(Excerpted data Opens)

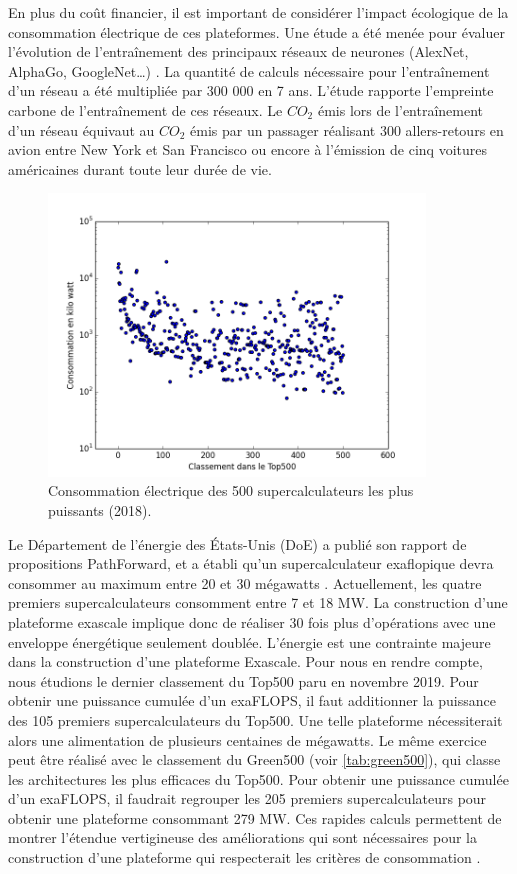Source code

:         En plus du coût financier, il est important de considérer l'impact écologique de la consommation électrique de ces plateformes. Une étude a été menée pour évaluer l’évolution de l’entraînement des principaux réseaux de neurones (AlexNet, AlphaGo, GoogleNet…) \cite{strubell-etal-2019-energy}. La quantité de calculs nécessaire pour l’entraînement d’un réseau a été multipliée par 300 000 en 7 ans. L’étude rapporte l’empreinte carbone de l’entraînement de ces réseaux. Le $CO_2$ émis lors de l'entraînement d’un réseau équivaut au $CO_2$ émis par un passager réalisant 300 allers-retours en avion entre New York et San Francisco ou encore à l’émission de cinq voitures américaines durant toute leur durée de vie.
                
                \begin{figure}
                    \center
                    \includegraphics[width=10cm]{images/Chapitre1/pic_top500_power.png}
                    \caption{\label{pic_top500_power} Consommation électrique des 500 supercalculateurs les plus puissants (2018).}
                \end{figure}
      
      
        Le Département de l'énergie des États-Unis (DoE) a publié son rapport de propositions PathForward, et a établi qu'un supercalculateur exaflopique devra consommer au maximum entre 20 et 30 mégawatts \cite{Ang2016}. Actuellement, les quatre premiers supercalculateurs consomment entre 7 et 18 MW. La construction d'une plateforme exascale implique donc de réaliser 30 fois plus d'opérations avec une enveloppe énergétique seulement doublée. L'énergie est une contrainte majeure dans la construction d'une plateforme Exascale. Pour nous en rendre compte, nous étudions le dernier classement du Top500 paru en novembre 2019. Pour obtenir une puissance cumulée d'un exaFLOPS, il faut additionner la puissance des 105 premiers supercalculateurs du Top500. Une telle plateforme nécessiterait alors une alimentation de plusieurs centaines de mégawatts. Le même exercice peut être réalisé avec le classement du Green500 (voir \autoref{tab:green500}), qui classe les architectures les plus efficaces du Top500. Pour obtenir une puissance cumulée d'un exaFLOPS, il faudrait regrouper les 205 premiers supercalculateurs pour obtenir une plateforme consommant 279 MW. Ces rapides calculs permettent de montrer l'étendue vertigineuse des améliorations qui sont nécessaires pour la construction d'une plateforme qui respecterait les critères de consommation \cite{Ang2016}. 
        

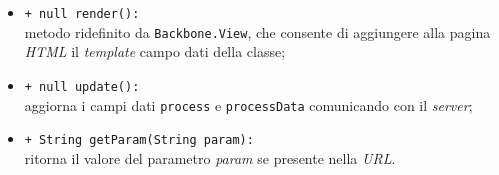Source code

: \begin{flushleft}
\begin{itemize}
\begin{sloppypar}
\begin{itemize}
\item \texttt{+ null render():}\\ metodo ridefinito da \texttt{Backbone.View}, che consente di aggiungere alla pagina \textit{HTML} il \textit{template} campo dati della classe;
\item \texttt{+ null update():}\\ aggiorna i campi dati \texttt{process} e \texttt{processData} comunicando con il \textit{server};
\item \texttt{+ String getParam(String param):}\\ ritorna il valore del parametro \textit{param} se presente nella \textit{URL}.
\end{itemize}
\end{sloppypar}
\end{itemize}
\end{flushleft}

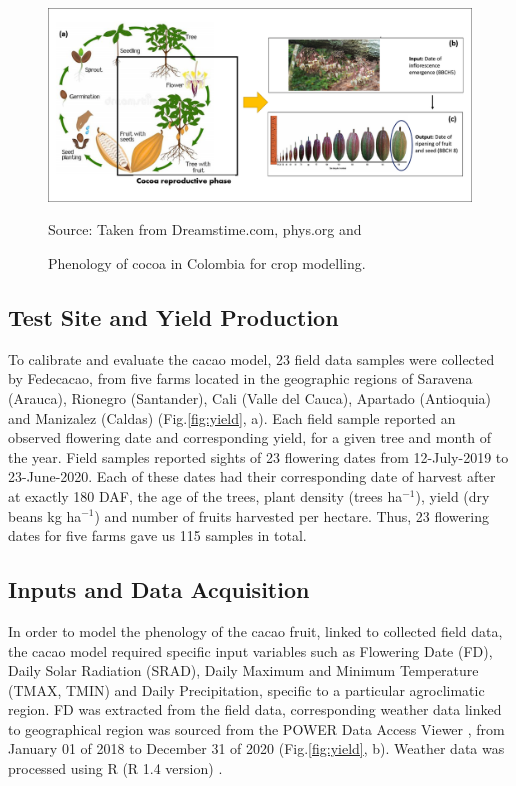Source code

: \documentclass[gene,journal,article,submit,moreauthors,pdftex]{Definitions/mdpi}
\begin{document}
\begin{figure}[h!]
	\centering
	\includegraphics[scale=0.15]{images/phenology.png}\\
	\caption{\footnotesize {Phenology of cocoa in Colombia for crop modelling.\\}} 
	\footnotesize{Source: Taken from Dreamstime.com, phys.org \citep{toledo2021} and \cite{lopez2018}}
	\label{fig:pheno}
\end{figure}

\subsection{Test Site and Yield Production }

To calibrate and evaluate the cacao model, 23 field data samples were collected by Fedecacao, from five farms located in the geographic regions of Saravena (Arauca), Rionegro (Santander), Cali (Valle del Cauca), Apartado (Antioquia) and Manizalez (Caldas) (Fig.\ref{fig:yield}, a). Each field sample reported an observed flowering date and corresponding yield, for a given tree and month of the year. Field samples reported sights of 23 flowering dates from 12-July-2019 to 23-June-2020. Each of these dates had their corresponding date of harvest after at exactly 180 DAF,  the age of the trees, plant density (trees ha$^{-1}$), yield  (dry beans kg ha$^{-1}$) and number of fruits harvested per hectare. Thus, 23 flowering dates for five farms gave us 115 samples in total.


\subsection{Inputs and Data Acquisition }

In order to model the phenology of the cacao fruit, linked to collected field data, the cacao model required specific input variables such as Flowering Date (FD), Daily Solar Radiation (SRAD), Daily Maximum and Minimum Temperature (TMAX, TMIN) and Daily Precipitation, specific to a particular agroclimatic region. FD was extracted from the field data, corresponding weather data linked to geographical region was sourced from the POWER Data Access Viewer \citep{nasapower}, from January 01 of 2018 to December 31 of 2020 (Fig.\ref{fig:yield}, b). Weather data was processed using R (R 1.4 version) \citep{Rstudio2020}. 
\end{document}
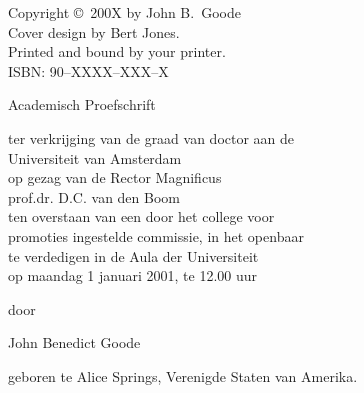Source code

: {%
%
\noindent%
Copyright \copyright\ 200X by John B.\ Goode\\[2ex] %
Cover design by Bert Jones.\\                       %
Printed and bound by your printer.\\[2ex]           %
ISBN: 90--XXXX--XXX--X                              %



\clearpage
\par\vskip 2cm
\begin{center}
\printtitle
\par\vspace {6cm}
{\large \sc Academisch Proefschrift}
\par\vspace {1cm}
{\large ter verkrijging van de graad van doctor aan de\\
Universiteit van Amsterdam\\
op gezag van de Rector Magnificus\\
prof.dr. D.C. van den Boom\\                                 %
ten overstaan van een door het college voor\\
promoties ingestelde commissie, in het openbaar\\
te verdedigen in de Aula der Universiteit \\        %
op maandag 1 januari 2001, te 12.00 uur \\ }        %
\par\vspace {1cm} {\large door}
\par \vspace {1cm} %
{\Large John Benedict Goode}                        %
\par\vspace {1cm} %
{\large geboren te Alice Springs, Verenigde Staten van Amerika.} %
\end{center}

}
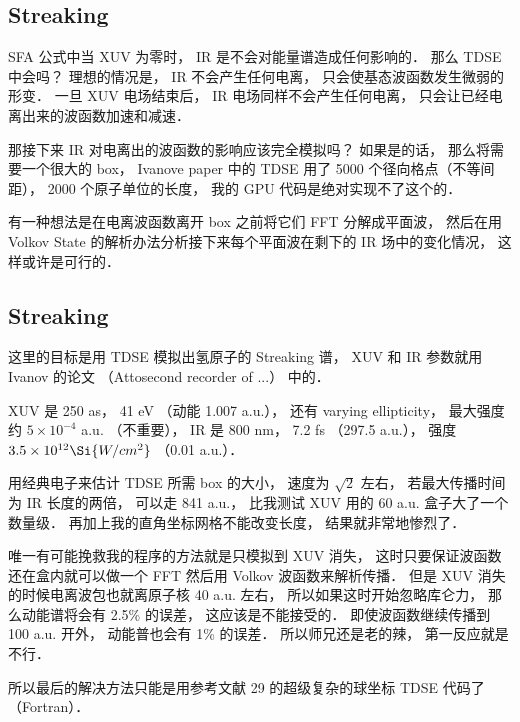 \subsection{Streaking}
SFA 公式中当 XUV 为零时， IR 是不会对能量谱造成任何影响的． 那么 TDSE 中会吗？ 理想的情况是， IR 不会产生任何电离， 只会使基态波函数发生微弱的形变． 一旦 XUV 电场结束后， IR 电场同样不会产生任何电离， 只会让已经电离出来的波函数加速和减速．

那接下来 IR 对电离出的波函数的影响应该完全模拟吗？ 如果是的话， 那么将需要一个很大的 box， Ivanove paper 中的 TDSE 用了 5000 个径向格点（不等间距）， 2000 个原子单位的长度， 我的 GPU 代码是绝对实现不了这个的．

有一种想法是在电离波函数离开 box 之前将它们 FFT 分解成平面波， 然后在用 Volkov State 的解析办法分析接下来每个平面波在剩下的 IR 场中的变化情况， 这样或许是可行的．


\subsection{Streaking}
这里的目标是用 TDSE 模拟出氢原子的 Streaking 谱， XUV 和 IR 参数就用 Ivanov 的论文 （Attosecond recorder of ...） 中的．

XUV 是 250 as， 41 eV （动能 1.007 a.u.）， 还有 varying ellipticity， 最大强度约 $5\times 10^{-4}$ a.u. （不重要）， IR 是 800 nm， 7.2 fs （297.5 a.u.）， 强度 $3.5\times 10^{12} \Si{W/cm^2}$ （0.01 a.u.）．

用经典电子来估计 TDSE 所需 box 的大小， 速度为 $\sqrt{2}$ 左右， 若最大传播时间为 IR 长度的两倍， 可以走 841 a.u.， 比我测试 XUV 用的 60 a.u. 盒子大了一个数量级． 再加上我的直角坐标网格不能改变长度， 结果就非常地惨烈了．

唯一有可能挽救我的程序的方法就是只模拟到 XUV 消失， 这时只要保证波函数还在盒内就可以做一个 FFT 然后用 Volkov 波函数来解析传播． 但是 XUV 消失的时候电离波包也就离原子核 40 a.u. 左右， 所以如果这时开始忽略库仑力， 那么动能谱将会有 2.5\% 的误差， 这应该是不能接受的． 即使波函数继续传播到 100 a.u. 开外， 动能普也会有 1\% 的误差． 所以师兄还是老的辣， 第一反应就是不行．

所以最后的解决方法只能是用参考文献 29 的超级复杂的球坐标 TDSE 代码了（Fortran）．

(Excerpted data Closes)

- _Exercise goal_
Pictures aside, retype the material exactly.

- _Written answer_
Source code

:         En plus du coût financier, il est important de considérer l'impact écologique de la consommation électrique de ces plateformes. Une étude a été menée pour évaluer l’évolution de l’entraînement des principaux réseaux de neurones (AlexNet, AlphaGo, GoogleNet…) \cite{strubell-etal-2019-energy}. La quantité de calculs nécessaire pour l’entraînement d’un réseau a été multipliée par 300 000 en 7 ans. L’étude rapporte l’empreinte carbone de l’entraînement de ces réseaux. Le $CO_2$ émis lors de l'entraînement d’un réseau équivaut au $CO_2$ émis par un passager réalisant 300 allers-retours en avion entre New York et San Francisco ou encore à l’émission de cinq voitures américaines durant toute leur durée de vie.
                
                \begin{figure}
                    \center
                    \includegraphics[width=10cm]{images/Chapitre1/pic_top500_power.png}
                    \caption{\label{pic_top500_power} Consommation électrique des 500 supercalculateurs les plus puissants (2018).}
                \end{figure}
      
      
        Le Département de l'énergie des États-Unis (DoE) a publié son rapport de propositions PathForward, et a établi qu'un supercalculateur exaflopique devra consommer au maximum entre 20 et 30 mégawatts \cite{Ang2016}. Actuellement, les quatre premiers supercalculateurs consomment entre 7 et 18 MW. La construction d'une plateforme exascale implique donc de réaliser 30 fois plus d'opérations avec une enveloppe énergétique seulement doublée. L'énergie est une contrainte majeure dans la construction d'une plateforme Exascale. Pour nous en rendre compte, nous étudions le dernier classement du Top500 paru en novembre 2019. Pour obtenir une puissance cumulée d'un exaFLOPS, il faut additionner la puissance des 105 premiers supercalculateurs du Top500. Une telle plateforme nécessiterait alors une alimentation de plusieurs centaines de mégawatts. Le même exercice peut être réalisé avec le classement du Green500 (voir \autoref{tab:green500}), qui classe les architectures les plus efficaces du Top500. Pour obtenir une puissance cumulée d'un exaFLOPS, il faudrait regrouper les 205 premiers supercalculateurs pour obtenir une plateforme consommant 279 MW. Ces rapides calculs permettent de montrer l'étendue vertigineuse des améliorations qui sont nécessaires pour la construction d'une plateforme qui respecterait les critères de consommation \cite{Ang2016}. 
        

Source code

: \begin{flushleft}
\begin{itemize}
\begin{sloppypar}
\begin{itemize}
\item \texttt{+ null render():}\\ metodo ridefinito da \texttt{Backbone.View}, che consente di aggiungere alla pagina \textit{HTML} il \textit{template} campo dati della classe;
\item \texttt{+ null update():}\\ aggiorna i campi dati \texttt{process} e \texttt{processData} comunicando con il \textit{server};
\item \texttt{+ String getParam(String param):}\\ ritorna il valore del parametro \textit{param} se presente nella \textit{URL}.
\end{itemize}
\end{sloppypar}
\end{itemize}
\end{flushleft}

Source code

: \documentclass[gene,journal,article,submit,moreauthors,pdftex]{Definitions/mdpi}
\begin{document}
\begin{figure}[h!]
	\centering
	\includegraphics[scale=0.15]{images/phenology.png}\\
	\caption{\footnotesize {Phenology of cocoa in Colombia for crop modelling.\\}} 
	\footnotesize{Source: Taken from Dreamstime.com, phys.org \citep{toledo2021} and \cite{lopez2018}}
	\label{fig:pheno}
\end{figure}

\subsection{Test Site and Yield Production }

To calibrate and evaluate the cacao model, 23 field data samples were collected by Fedecacao, from five farms located in the geographic regions of Saravena (Arauca), Rionegro (Santander), Cali (Valle del Cauca), Apartado (Antioquia) and Manizalez (Caldas) (Fig.\ref{fig:yield}, a). Each field sample reported an observed flowering date and corresponding yield, for a given tree and month of the year. Field samples reported sights of 23 flowering dates from 12-July-2019 to 23-June-2020. Each of these dates had their corresponding date of harvest after at exactly 180 DAF,  the age of the trees, plant density (trees ha$^{-1}$), yield  (dry beans kg ha$^{-1}$) and number of fruits harvested per hectare. Thus, 23 flowering dates for five farms gave us 115 samples in total.


\subsection{Inputs and Data Acquisition }

In order to model the phenology of the cacao fruit, linked to collected field data, the cacao model required specific input variables such as Flowering Date (FD), Daily Solar Radiation (SRAD), Daily Maximum and Minimum Temperature (TMAX, TMIN) and Daily Precipitation, specific to a particular agroclimatic region. FD was extracted from the field data, corresponding weather data linked to geographical region was sourced from the POWER Data Access Viewer \citep{nasapower}, from January 01 of 2018 to December 31 of 2020 (Fig.\ref{fig:yield}, b). Weather data was processed using R (R 1.4 version) \citep{Rstudio2020}. 
\end{document}
Source code

: {%
%
\noindent%
Copyright \copyright\ 200X by John B.\ Goode\\[2ex] %
Cover design by Bert Jones.\\                       %
Printed and bound by your printer.\\[2ex]           %
ISBN: 90--XXXX--XXX--X                              %



\clearpage
\par\vskip 2cm
\begin{center}
\printtitle
\par\vspace {6cm}
{\large \sc Academisch Proefschrift}
\par\vspace {1cm}
{\large ter verkrijging van de graad van doctor aan de\\
Universiteit van Amsterdam\\
op gezag van de Rector Magnificus\\
prof.dr. D.C. van den Boom\\                                 %
ten overstaan van een door het college voor\\
promoties ingestelde commissie, in het openbaar\\
te verdedigen in de Aula der Universiteit \\        %
op maandag 1 januari 2001, te 12.00 uur \\ }        %
\par\vspace {1cm} {\large door}
\par \vspace {1cm} %
{\Large John Benedict Goode}                        %
\par\vspace {1cm} %
{\large geboren te Alice Springs, Verenigde Staten van Amerika.} %
\end{center}

}
 \subsection{Streaking}
SFA 公式中当 XUV 为零时， IR 是不会对能量谱造成任何影响的． 那么 TDSE 中会吗？ 理想的情况是， IR 不会产生任何电离， 只会使基态波函数发生微弱的形变． 一旦 XUV 电场结束后， IR 电场同样不会产生任何电离， 只会让已经电离出来的波函数加速和减速．

那接下来 IR 对电离出的波函数的影响应该完全模拟吗？ 如果是的话， 那么将需要一个很大的 box， Ivanove paper 中的 TDSE 用了 5000 个径向格点（不等间距）， 2000 个原子单位的长度， 我的 GPU 代码是绝对实现不了这个的．

有一种想法是在电离波函数离开 box 之前将它们 FFT 分解成平面波， 然后在用 Volkov State 的解析办法分析接下来每个平面波在剩下的 IR 场中的变化情况， 这样或许是可行的．


\subsection{Streaking}
这里的目标是用 TDSE 模拟出氢原子的 Streaking 谱， XUV 和 IR 参数就用 Ivanov 的论文 （Attosecond recorder of ...） 中的．

XUV 是 250 as， 41 eV （动能 1.007 a.u.）， 还有 varying ellipticity， 最大强度约 $5\times 10^{-4}$ a.u. （不重要）， IR 是 800 nm， 7.2 fs （297.5 a.u.）， 强度 $3.5\times 10^{12} \Si{W/cm^2}$ （0.01 a.u.）．

用经典电子来估计 TDSE 所需 box 的大小， 速度为 $\sqrt{2}$ 左右， 若最大传播时间为 IR 长度的两倍， 可以走 841 a.u.， 比我测试 XUV 用的 60 a.u. 盒子大了一个数量级． 再加上我的直角坐标网格不能改变长度， 结果就非常地惨烈了．

唯一有可能挽救我的程序的方法就是只模拟到 XUV 消失， 这时只要保证波函数还在盒内就可以做一个 FFT 然后用 Volkov 波函数来解析传播． 但是 XUV 消失的时候电离波包也就离原子核 40 a.u. 左右， 所以如果这时开始忽略库仑力， 那么动能谱将会有 2.5\% 的误差， 这应该是不能接受的． 即使波函数继续传播到 100 a.u. 开外， 动能普也会有 1\% 的误差． 所以师兄还是老的辣， 第一反应就是不行．

所以最后的解决方法只能是用参考文献 29 的超级复杂的球坐标 TDSE 代码了（Fortran）．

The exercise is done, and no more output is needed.